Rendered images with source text
☆ ☆ ☆ ☆ ☆

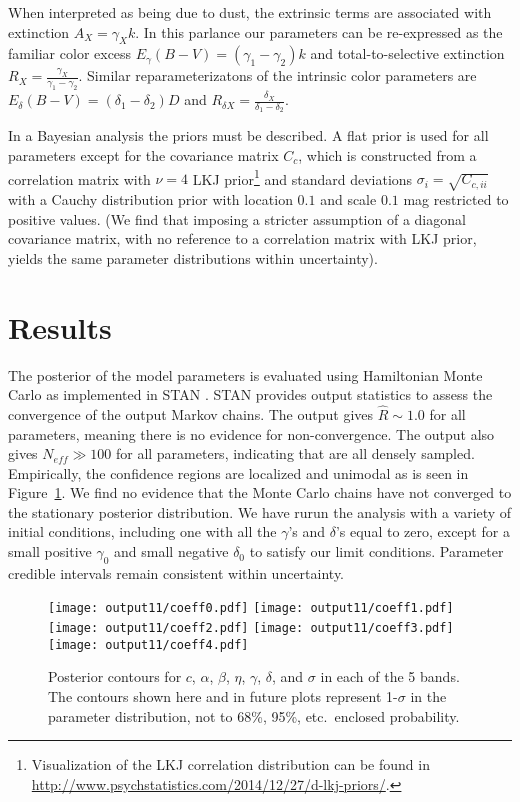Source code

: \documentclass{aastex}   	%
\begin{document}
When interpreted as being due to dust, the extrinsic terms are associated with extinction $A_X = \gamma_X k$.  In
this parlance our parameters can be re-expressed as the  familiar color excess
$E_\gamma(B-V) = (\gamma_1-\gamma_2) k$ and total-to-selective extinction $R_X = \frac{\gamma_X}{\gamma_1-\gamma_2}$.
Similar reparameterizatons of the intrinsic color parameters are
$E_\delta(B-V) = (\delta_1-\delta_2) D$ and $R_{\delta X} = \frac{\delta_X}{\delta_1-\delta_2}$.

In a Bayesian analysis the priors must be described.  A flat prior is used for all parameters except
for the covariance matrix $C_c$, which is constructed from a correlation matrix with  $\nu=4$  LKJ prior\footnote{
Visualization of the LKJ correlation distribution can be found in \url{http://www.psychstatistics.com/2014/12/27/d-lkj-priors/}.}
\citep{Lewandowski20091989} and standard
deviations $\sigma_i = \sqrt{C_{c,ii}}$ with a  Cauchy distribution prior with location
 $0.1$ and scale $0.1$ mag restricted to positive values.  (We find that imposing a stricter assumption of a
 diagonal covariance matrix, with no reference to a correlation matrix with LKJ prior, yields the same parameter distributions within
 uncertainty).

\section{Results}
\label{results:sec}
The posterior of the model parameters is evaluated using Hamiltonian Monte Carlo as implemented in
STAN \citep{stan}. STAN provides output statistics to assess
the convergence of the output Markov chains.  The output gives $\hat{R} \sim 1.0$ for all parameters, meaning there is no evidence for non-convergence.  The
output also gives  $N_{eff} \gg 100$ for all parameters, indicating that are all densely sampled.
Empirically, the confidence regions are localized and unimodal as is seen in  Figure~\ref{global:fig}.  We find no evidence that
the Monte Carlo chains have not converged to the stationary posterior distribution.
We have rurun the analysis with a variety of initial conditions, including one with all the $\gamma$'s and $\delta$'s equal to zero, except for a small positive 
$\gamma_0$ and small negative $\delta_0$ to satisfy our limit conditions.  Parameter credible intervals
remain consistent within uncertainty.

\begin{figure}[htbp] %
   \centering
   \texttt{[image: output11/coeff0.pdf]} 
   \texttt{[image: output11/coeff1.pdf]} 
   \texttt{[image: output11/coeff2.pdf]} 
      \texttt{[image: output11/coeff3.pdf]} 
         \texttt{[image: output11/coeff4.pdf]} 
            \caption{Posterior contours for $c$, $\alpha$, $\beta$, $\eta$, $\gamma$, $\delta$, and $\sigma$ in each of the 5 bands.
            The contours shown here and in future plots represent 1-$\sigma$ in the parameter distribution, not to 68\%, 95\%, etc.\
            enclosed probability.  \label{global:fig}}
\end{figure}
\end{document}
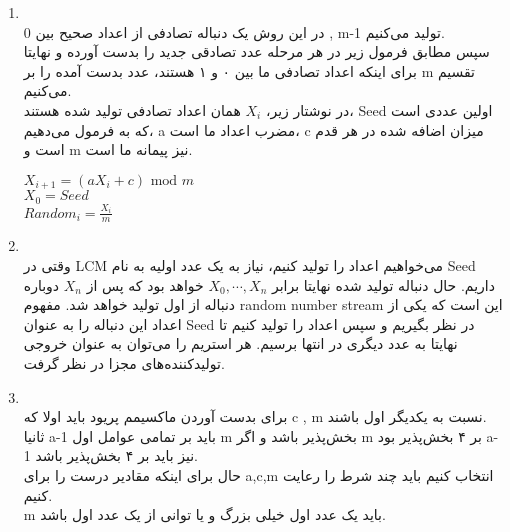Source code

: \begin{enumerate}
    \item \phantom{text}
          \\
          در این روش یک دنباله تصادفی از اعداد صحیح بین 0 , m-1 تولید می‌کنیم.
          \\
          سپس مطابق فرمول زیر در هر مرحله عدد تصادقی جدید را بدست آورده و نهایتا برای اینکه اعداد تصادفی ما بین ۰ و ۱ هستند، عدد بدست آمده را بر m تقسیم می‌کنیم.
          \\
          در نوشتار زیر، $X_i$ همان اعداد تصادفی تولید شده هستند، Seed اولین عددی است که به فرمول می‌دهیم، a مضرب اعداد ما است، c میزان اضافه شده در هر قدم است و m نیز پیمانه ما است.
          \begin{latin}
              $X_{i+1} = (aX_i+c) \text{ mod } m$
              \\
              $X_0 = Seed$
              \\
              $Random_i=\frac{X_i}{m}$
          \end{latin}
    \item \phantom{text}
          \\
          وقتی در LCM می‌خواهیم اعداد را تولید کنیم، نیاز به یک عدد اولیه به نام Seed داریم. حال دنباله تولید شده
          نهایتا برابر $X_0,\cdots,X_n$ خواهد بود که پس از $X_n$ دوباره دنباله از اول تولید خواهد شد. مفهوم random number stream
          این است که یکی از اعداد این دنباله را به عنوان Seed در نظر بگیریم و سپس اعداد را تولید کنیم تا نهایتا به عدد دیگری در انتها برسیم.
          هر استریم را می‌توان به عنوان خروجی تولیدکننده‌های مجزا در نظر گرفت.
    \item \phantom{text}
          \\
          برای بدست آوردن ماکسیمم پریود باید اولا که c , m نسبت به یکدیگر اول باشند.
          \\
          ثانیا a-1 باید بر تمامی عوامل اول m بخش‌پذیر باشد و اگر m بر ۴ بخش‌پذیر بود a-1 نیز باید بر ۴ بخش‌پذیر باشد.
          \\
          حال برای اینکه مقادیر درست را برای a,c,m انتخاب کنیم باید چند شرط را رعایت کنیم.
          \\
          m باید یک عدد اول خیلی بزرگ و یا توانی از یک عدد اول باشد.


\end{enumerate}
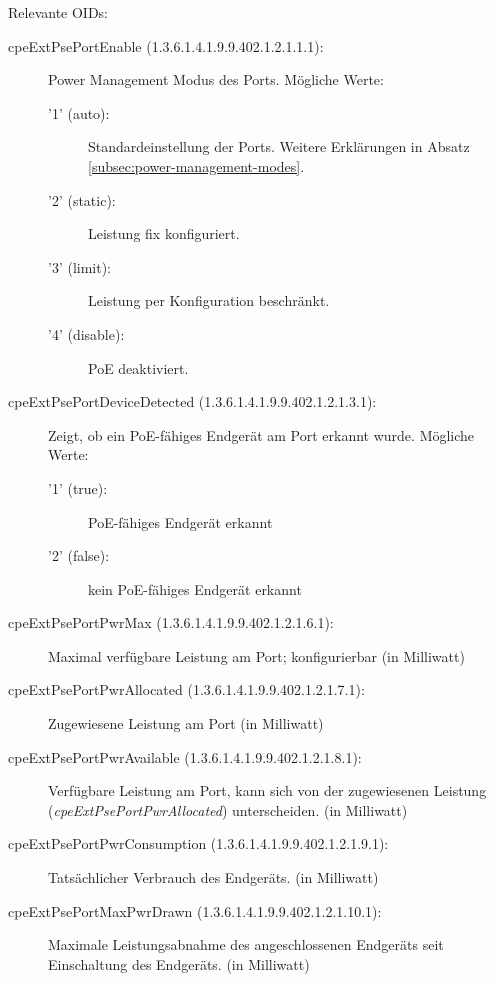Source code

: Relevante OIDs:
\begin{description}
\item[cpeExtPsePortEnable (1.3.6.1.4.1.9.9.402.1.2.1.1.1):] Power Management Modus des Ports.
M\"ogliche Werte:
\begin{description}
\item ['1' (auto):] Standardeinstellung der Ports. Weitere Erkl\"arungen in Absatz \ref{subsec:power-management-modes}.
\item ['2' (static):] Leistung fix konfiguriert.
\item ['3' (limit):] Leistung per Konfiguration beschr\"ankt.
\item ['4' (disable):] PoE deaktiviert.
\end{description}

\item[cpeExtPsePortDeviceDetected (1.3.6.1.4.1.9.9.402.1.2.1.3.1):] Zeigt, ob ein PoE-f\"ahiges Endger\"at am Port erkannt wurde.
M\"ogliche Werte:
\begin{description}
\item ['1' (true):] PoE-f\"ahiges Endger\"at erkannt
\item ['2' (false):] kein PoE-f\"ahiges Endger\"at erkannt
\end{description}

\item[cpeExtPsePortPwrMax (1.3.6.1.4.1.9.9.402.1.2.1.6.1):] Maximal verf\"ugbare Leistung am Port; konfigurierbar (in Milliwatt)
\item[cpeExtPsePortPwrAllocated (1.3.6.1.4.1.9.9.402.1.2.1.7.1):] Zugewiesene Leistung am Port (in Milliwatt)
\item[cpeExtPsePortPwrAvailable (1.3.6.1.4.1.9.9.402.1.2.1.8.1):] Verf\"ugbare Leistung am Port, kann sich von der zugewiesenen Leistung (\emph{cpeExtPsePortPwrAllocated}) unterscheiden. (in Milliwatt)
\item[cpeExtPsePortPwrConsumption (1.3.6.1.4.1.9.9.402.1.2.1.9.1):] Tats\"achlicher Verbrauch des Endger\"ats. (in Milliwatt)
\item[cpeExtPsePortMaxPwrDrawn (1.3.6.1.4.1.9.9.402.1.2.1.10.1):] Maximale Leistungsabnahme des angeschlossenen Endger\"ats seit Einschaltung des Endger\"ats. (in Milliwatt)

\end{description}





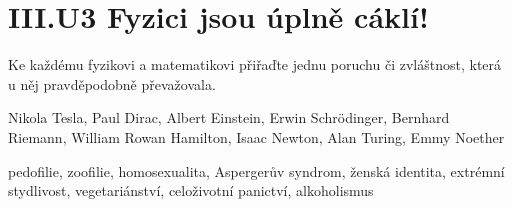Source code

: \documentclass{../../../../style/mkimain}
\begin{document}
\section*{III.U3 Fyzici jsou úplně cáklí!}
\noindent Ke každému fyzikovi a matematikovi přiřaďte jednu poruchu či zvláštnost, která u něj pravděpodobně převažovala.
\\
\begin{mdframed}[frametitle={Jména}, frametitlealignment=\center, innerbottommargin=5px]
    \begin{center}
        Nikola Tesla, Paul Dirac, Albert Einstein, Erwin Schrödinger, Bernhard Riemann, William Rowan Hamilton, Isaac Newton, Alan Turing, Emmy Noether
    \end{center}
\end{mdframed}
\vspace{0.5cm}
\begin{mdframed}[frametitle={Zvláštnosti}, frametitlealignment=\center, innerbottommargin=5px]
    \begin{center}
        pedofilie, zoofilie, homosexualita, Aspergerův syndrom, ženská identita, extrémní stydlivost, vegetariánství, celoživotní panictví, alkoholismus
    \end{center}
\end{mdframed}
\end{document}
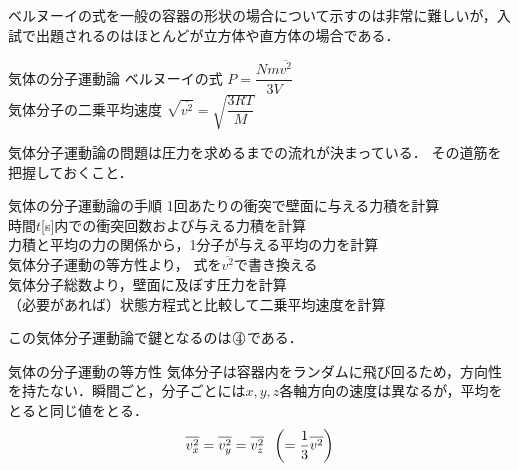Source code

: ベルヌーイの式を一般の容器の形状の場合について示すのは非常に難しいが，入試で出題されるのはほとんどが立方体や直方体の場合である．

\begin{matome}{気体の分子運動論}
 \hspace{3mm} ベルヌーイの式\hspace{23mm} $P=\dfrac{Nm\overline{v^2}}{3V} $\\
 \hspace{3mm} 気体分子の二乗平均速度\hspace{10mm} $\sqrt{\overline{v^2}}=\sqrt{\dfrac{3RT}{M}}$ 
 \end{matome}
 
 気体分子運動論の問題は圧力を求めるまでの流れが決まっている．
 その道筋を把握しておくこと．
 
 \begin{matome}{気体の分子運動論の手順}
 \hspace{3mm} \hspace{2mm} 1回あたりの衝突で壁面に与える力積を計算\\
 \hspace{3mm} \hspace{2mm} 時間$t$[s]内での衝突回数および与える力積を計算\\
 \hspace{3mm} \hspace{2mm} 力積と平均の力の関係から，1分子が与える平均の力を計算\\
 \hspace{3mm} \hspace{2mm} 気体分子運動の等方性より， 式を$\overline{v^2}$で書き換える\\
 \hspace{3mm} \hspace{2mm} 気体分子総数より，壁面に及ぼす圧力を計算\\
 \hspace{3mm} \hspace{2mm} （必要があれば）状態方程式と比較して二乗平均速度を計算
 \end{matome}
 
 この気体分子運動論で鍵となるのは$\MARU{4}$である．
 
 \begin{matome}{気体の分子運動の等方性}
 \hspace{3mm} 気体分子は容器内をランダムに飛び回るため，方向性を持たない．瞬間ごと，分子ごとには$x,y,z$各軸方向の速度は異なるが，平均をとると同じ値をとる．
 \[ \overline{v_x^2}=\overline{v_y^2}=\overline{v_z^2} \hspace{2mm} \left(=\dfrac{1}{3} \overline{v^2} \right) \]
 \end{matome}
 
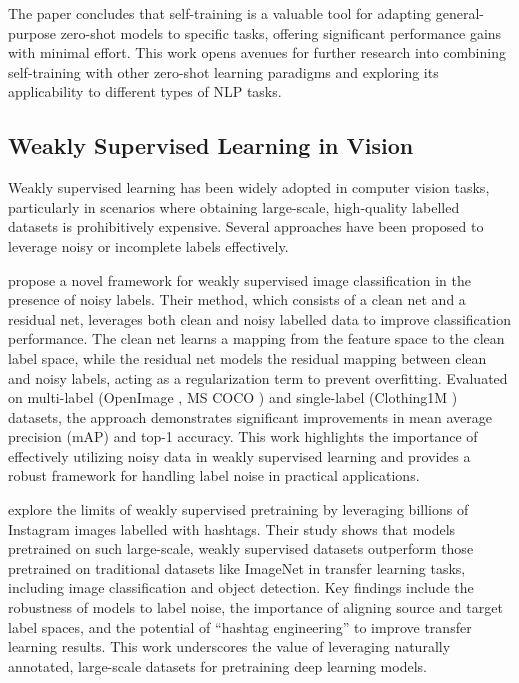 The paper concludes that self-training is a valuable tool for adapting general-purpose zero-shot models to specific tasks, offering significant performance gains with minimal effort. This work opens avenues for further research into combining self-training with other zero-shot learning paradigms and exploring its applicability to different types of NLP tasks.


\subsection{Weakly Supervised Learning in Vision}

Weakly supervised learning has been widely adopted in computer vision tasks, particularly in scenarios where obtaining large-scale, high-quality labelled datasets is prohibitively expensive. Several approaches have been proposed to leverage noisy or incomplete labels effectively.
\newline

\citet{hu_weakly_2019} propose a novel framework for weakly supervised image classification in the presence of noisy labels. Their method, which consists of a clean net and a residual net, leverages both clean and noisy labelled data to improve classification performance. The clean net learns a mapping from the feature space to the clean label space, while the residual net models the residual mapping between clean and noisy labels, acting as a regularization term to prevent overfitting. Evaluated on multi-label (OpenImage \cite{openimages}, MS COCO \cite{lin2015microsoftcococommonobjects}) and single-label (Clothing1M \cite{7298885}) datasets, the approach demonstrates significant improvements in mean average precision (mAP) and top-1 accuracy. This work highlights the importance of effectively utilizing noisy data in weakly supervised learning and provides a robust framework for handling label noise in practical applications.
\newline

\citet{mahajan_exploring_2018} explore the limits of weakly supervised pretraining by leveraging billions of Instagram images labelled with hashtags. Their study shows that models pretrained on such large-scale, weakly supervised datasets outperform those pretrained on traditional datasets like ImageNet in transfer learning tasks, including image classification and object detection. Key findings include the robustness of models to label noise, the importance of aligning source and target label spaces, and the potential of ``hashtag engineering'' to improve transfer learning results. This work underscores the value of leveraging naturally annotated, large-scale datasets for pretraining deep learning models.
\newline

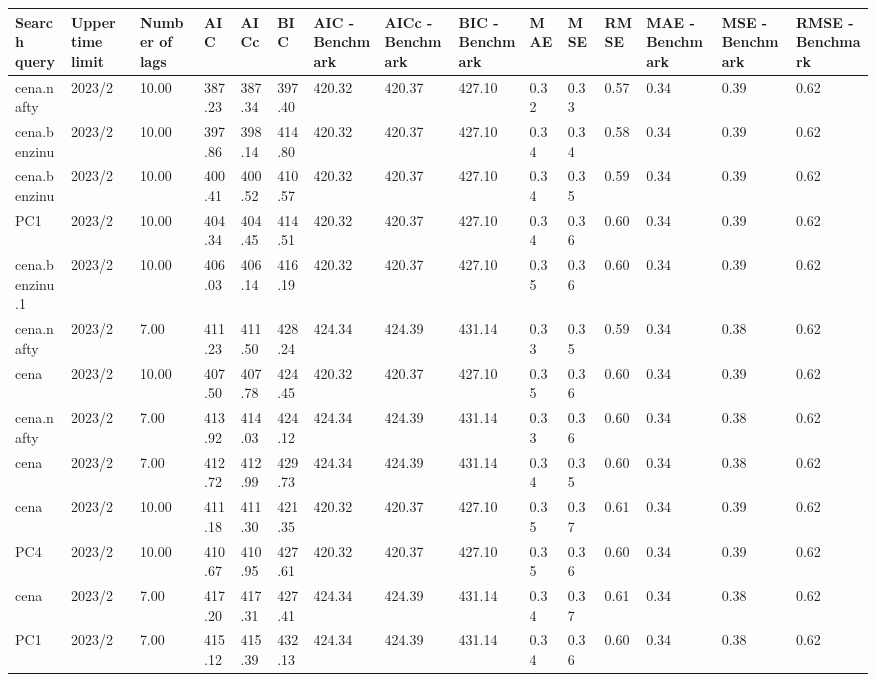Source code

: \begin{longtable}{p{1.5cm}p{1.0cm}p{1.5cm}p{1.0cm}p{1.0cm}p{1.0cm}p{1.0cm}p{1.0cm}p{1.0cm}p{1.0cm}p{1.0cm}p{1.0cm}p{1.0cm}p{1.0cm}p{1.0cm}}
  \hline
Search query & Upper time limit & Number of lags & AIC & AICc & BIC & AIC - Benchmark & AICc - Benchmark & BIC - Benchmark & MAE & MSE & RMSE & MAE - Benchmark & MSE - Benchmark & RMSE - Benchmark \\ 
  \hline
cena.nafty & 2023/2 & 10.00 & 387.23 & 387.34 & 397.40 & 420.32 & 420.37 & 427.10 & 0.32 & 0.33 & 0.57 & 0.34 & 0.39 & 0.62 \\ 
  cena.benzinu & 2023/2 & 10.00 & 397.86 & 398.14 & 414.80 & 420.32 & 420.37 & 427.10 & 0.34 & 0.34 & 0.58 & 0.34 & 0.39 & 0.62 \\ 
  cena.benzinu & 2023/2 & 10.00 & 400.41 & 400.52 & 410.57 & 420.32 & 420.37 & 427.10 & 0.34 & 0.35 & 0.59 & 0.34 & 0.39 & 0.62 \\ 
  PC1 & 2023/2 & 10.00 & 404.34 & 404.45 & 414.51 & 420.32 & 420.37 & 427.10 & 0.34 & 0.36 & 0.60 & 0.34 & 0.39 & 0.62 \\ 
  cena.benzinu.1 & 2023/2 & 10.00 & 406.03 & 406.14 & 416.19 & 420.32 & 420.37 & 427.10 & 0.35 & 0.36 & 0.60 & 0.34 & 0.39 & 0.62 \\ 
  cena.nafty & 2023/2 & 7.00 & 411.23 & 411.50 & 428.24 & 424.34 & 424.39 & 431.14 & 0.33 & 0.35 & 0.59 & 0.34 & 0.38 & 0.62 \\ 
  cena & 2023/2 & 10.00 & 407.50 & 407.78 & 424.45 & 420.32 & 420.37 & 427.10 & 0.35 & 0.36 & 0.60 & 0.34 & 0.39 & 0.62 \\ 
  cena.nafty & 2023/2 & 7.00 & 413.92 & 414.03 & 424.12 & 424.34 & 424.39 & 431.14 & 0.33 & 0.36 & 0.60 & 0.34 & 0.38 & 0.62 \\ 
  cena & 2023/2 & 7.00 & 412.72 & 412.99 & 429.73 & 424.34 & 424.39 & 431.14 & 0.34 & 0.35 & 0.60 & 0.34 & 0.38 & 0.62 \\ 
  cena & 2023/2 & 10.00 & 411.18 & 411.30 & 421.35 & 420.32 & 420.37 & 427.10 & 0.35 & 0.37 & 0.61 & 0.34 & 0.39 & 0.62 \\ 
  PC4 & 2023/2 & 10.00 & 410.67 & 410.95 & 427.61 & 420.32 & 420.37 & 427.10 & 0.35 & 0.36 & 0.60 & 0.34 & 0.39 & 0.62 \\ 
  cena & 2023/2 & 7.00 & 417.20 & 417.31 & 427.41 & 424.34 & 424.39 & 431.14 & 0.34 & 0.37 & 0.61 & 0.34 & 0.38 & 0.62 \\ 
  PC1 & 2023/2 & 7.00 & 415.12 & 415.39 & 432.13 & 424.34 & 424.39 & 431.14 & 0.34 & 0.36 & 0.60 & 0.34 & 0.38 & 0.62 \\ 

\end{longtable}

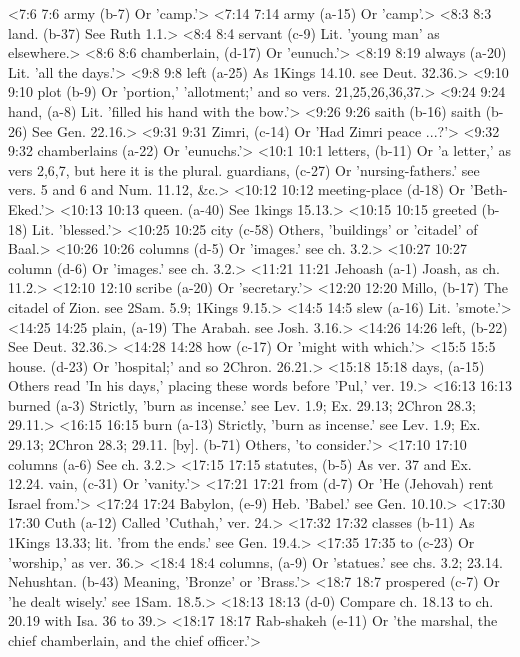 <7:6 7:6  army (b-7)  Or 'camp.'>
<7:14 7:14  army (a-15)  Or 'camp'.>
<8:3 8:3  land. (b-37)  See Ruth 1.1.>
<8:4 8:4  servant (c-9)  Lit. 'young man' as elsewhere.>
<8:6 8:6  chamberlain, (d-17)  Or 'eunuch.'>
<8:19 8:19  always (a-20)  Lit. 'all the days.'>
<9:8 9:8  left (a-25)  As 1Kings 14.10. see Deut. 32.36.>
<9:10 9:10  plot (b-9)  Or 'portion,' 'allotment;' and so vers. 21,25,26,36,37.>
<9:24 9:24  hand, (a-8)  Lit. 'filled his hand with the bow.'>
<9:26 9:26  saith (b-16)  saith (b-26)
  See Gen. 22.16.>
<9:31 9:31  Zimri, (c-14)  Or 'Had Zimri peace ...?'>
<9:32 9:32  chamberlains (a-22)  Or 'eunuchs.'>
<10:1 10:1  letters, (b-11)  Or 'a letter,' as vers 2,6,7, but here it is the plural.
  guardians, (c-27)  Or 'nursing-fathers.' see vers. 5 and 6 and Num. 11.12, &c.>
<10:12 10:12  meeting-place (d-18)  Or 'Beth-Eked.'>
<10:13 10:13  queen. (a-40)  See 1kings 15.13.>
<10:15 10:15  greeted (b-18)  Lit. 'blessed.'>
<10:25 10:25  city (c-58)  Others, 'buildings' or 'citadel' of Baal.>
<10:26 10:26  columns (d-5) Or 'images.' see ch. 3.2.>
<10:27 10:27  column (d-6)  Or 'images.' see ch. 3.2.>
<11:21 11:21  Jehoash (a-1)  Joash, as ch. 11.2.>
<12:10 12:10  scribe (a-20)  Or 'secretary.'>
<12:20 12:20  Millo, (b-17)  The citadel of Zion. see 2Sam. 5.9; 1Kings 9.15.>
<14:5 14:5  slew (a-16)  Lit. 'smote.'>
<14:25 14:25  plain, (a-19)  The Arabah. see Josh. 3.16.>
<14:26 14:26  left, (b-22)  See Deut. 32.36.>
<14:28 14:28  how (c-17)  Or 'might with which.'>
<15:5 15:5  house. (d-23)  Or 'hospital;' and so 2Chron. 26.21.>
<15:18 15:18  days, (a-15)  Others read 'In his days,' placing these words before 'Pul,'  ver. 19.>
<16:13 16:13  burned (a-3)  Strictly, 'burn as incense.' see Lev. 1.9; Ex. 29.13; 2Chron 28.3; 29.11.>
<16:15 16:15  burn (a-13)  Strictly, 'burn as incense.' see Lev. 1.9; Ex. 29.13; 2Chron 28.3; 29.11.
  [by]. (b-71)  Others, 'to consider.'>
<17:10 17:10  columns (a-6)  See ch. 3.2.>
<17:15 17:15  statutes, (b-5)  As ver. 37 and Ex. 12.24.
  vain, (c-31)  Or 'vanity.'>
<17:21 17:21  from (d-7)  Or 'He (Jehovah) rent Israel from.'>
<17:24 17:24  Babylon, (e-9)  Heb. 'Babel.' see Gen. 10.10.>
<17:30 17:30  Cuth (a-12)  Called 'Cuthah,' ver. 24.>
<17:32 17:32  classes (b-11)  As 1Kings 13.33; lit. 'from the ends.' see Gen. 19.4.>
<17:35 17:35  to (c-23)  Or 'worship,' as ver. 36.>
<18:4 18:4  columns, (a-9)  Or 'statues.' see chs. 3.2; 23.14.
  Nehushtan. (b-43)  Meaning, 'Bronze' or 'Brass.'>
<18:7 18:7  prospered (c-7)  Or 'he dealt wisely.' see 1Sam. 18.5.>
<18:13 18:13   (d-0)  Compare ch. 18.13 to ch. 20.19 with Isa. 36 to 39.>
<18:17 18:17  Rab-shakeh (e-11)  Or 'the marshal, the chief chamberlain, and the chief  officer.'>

☆ ☆ ☆ ☆ ☆

Using the data above, transcribe the lines that run from the line with "this parlance our" to the line with "Similar reparameterizatons of", both ends kept, and output nothing else.

◆ Result of this task
this parlance our parameters can be re-expressed as the  familiar color excess
$E_\gamma(B-V) = (\gamma_1-\gamma_2) k$ and total-to-selective extinction $R_X = \frac{\gamma_X}{\gamma_1-\gamma_2}$.
Similar reparameterizatons of the intrinsic color parameters are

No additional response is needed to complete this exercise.